= What to work on =
From the entries below, copy every line that has the word "documentclass".

+--

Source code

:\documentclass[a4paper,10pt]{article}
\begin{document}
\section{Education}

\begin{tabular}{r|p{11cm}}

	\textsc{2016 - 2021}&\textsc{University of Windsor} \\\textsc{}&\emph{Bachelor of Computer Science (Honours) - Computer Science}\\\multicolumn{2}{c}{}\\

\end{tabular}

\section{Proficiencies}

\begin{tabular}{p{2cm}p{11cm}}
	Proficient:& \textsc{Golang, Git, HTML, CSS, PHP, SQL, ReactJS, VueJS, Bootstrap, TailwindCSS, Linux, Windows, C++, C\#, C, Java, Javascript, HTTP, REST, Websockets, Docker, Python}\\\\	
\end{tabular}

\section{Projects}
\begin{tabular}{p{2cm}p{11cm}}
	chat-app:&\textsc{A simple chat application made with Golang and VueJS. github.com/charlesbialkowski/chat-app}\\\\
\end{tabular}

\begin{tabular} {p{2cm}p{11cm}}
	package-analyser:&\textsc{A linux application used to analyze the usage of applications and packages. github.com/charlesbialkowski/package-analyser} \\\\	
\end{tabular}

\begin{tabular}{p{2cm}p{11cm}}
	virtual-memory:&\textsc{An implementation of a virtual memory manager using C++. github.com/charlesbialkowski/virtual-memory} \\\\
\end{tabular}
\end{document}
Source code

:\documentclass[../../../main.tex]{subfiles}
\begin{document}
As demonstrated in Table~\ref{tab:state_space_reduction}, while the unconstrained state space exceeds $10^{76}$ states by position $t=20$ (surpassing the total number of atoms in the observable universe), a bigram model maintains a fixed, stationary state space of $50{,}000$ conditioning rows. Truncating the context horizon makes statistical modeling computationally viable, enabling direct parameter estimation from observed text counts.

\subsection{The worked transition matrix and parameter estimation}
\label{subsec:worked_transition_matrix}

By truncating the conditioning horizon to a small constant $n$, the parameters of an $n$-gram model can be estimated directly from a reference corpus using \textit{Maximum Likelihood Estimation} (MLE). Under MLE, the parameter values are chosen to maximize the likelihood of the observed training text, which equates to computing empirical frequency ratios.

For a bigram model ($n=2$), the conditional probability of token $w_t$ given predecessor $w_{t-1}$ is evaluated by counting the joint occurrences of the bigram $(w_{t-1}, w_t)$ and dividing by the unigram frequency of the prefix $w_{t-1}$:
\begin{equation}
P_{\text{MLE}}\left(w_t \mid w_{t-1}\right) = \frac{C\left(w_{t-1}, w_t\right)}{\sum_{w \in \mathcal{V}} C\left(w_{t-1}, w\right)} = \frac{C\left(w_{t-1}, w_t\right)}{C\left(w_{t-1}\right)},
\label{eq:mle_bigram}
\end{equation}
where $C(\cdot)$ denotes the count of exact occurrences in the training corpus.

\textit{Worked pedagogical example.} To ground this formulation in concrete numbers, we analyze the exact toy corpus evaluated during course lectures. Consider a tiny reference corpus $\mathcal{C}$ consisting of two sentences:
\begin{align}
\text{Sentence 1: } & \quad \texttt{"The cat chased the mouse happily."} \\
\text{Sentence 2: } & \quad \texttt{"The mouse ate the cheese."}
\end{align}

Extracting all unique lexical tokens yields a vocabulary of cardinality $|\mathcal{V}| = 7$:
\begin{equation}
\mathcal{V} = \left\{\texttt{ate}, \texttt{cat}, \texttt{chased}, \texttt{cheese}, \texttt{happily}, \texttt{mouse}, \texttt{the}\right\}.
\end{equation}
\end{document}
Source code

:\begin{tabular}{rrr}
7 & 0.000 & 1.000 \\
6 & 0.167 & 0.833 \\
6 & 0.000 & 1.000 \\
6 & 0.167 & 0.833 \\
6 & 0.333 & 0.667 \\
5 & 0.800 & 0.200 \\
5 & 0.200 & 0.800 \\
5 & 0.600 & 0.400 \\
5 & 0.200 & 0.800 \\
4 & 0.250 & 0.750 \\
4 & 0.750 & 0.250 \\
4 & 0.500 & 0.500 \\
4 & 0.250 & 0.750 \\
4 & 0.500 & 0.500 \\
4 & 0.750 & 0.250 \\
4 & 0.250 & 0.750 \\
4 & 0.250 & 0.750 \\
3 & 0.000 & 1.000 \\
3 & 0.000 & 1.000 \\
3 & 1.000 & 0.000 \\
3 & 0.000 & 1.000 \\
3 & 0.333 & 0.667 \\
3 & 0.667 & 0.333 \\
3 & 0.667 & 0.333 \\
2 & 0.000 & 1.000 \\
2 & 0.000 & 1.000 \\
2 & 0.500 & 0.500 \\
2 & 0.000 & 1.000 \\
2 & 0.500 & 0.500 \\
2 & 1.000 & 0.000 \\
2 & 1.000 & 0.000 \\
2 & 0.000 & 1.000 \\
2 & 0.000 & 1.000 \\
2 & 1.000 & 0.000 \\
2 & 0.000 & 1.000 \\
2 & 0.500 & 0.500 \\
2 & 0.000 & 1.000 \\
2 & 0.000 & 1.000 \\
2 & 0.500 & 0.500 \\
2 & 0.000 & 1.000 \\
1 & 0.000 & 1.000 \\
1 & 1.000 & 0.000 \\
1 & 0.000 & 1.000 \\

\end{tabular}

+--

= Solution to the exercise =
:\documentclass[a4paper,10pt]{article}
:\documentclass[../../../main.tex]{subfiles}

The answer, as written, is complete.